Food safety is, inevitably, a vital component of food security. However, the compliance with food safety measures (FSM) along the value chain remains elusive in most of the developing countries. The emergence of new modern market chains and increasing integration with the global economy has been putting pressure on the governments for better compliance with FSM along the food value chain. In fact, governments in these countries are now seriously looking for ways and means to improve the status of food safety in these countries.
The status of compliance with FSM in South Asia, in general, is not satisfactory and particularly in Nepal it is precarious and even worse. Nepal often has to incur heavy losses when consignments for exports are rejected due to lack of compliance with FSM. It appeared that the efforts taken by the governments in the past have been largely inadequate. The government’s control and command approach to ensure food safety has not worked satisfactorily due to lack of physical, human and institutional capital for monitoring the compliance with FSM across the entire value chain. Globally, the demand-pull systems have worked well in improving the quality and food safety attributes of the product. Nepal too needs a paradigm shift from relying solely on supply-side food safety and develop demand-pull systems for it.
To understand the status of adoption of FSM and its implications, International Food Policy Research Institute (IFPRI), undertook a comprehensive study on compliance with FSM in Nepal’s milk production.
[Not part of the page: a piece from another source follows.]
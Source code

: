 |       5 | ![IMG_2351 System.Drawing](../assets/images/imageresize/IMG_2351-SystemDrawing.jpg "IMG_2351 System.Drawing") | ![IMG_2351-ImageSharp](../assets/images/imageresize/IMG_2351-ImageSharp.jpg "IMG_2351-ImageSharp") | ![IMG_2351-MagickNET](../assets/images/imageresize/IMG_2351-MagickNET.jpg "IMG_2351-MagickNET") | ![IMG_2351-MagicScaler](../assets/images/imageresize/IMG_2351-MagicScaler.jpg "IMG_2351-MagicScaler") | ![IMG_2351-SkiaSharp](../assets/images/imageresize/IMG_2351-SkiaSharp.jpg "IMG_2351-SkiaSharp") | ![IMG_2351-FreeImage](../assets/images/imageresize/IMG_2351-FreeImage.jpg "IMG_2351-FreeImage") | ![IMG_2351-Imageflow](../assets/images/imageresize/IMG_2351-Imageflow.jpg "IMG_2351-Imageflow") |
We chose milk as it is one of the most important food item — for rich and poor, young (most importantly children) and old. It is also found to be highly sensitive and carries vector of all possible microbes and extraneous particles in it. We focussed our attention at farm level, as better compliance at production level goes a long way to minimise the chances of contamination at successive levels. The issues such as animal welfare, prevalence of drug residues and antibiotics resistance can be effectively addressed at the farm level.
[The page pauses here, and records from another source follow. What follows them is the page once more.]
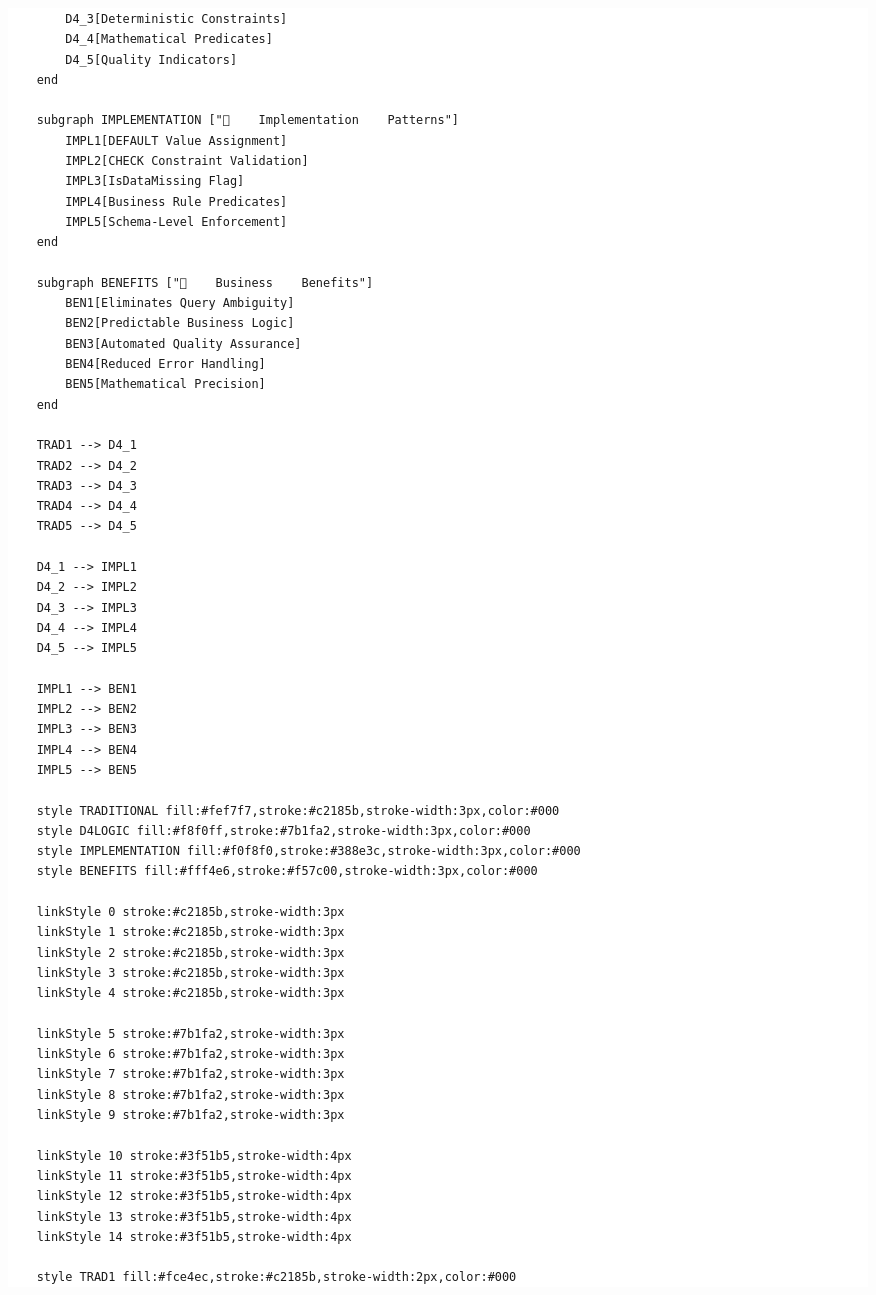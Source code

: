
 ```mermaid
        D4_3[Deterministic Constraints]
        D4_4[Mathematical Predicates]
        D4_5[Quality Indicators]
    end
    
    subgraph IMPLEMENTATION ["🔧    Implementation    Patterns"]
        IMPL1[DEFAULT Value Assignment]
        IMPL2[CHECK Constraint Validation]
        IMPL3[IsDataMissing Flag]
        IMPL4[Business Rule Predicates]
        IMPL5[Schema-Level Enforcement]
    end
    
    subgraph BENEFITS ["🎯    Business    Benefits"]
        BEN1[Eliminates Query Ambiguity]
        BEN2[Predictable Business Logic]
        BEN3[Automated Quality Assurance]
        BEN4[Reduced Error Handling]
        BEN5[Mathematical Precision]
    end
    
    TRAD1 --> D4_1
    TRAD2 --> D4_2
    TRAD3 --> D4_3
    TRAD4 --> D4_4
    TRAD5 --> D4_5
    
    D4_1 --> IMPL1
    D4_2 --> IMPL2
    D4_3 --> IMPL3
    D4_4 --> IMPL4
    D4_5 --> IMPL5
    
    IMPL1 --> BEN1
    IMPL2 --> BEN2
    IMPL3 --> BEN3
    IMPL4 --> BEN4
    IMPL5 --> BEN5
    
    style TRADITIONAL fill:#fef7f7,stroke:#c2185b,stroke-width:3px,color:#000
    style D4LOGIC fill:#f8f0ff,stroke:#7b1fa2,stroke-width:3px,color:#000
    style IMPLEMENTATION fill:#f0f8f0,stroke:#388e3c,stroke-width:3px,color:#000
    style BENEFITS fill:#fff4e6,stroke:#f57c00,stroke-width:3px,color:#000
    
    linkStyle 0 stroke:#c2185b,stroke-width:3px
    linkStyle 1 stroke:#c2185b,stroke-width:3px
    linkStyle 2 stroke:#c2185b,stroke-width:3px
    linkStyle 3 stroke:#c2185b,stroke-width:3px
    linkStyle 4 stroke:#c2185b,stroke-width:3px
    
    linkStyle 5 stroke:#7b1fa2,stroke-width:3px
    linkStyle 6 stroke:#7b1fa2,stroke-width:3px
    linkStyle 7 stroke:#7b1fa2,stroke-width:3px
    linkStyle 8 stroke:#7b1fa2,stroke-width:3px
    linkStyle 9 stroke:#7b1fa2,stroke-width:3px
    
    linkStyle 10 stroke:#3f51b5,stroke-width:4px
    linkStyle 11 stroke:#3f51b5,stroke-width:4px
    linkStyle 12 stroke:#3f51b5,stroke-width:4px
    linkStyle 13 stroke:#3f51b5,stroke-width:4px
    linkStyle 14 stroke:#3f51b5,stroke-width:4px
    
    style TRAD1 fill:#fce4ec,stroke:#c2185b,stroke-width:2px,color:#000
```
We investigated the status, estimated the cost, identified the drivers and assessed the impact of compliance with FSM in milk production in Nepal. The study was comprehensive and data were collected from geographically and institutionally diverse regions of Nepal. Our results show that the status of farm level compliance is not very encouraging. On an average only 64% of the recommended measures are adopted by the dairy farmers, though the Government of Nepal released the “code of practices for dairy industry” way back in 2002, in which good dairy practices were developed for safety. The intensity of adoption of FSM exhibits significant variations. The dominance of informal channels in Nepal’s milk market further complicates the compliance and consumers, processors and cooperatives often complain about unhygienic milk production at the farm level.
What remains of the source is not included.